その日本が負けた。他民族に支配された。天皇が謝って人間になった。自国の利益よりも、世界の協調と平和を重んじる国になった。 「敗戦」という、文字通り初めての経験を通じて、日本人は生まれ変わったと言っていい。そういう意味で、「終戦記念日」は単に「戦争が終結した日」というだけじゃなく、民族的には数千年に一度というくらいの、とてつもなく大きな節目の日であると思うんです。
もちろん、僕らの魂の根底に流れる、連綿と受け継がれてきた意識とか情緒、規範なんかはそう変わっていないんでしょうけれど、やはり1945年の8月15日の前と後では、日本人は大きく変わったと思います。
震災直後の、なにもかもが流された、ガレキだらけの被災地で、「また明日からがんばろう!」ってインタビューに応えてらした方がいたのが、とても印象に残ってるんですが、こういう「終わりの日」っていうのは、裏を返せば「始まりの日」であって、終戦記念日も、大きな節目の「終わりの日」であったと同時に、現在に至る、新しい日本の「始まりの日」でもあったと思うんです。

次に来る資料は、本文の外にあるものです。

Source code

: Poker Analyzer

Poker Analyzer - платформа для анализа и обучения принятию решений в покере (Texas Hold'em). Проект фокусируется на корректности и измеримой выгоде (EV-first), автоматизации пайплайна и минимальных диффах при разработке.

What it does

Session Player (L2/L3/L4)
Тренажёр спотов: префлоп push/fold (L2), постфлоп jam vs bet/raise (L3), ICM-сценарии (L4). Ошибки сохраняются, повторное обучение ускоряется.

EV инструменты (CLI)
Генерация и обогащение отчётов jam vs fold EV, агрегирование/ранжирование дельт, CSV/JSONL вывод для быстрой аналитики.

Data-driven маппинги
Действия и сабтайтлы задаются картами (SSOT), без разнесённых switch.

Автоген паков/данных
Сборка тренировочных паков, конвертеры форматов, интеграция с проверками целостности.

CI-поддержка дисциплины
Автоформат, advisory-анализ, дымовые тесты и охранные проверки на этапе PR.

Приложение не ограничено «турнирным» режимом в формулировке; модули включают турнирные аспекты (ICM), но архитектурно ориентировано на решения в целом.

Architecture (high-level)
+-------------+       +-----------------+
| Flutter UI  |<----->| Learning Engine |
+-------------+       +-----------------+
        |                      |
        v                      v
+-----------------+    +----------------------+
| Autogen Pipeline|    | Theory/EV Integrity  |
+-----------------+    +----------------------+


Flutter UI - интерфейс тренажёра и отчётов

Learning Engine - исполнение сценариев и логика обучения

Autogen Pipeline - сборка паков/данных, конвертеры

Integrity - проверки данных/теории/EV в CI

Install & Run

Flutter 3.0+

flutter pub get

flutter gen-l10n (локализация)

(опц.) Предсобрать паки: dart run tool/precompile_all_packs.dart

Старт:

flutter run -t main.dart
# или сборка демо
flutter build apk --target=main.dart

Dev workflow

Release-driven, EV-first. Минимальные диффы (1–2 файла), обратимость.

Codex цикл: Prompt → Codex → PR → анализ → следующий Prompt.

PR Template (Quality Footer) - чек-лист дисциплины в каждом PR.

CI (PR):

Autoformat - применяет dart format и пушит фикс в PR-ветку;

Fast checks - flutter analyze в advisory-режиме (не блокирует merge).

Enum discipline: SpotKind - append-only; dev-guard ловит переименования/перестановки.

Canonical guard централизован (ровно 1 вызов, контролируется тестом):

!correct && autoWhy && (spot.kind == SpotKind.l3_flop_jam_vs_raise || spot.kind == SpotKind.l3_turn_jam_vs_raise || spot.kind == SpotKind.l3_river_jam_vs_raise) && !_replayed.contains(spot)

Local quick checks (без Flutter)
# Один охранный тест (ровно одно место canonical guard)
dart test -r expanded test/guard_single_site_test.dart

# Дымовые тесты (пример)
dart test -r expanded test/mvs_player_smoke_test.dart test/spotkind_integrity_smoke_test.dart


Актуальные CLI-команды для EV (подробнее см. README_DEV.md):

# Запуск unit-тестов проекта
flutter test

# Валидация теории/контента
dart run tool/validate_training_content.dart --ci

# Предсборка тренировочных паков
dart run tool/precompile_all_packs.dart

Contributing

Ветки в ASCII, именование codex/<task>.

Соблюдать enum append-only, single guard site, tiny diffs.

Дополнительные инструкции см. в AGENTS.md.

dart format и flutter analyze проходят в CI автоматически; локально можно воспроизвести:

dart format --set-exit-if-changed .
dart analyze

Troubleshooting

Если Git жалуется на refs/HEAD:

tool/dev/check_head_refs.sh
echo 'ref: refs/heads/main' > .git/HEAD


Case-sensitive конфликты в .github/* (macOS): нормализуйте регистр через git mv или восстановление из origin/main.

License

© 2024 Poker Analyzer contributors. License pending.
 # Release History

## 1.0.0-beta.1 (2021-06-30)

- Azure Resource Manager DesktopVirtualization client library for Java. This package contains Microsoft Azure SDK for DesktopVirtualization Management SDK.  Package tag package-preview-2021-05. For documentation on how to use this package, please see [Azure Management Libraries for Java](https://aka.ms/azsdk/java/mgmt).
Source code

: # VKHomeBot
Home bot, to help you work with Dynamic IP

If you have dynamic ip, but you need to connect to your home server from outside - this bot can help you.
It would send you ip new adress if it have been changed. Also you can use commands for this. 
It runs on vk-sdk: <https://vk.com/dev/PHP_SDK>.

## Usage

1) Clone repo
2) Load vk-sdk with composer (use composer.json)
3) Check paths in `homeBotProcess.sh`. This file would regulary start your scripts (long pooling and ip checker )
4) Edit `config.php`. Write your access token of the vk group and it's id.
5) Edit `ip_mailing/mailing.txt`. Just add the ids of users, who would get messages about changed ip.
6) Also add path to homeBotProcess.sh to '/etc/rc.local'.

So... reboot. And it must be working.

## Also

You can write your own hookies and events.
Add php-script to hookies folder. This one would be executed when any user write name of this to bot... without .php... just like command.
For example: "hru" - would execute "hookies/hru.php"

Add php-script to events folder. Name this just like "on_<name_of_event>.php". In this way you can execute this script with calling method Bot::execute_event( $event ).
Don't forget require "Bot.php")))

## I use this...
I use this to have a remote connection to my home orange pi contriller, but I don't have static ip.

前の日本の転換点で、今の日本の出発点とくれば、大晦日とお正月みたいな関係です。だからいつも15日の夜は、お参りしているとちょっと大晦日のような、よーし明日からまたがんばろうっていうか、そういう気持ちがするんですよね。あれ。しませんか?(笑)
最近は日本人も、だいぶ戦後左翼の洗脳から覚醒してきたように思いますが、まだまだ靖国神社にヘンなアレルギーを持ってる人もいるんじゃないかと思います。普通の日本人が、普通に大晦日に近所の神社にお参りに行くように、ごく自然に、もう一つの大晦日くらいの感覚で、お参りに行けるようになったらいいな、と思うわけです。
※「晦日(みそか)」は本来、旧暦で毎月の末日(三十日=みそか)を言い表します。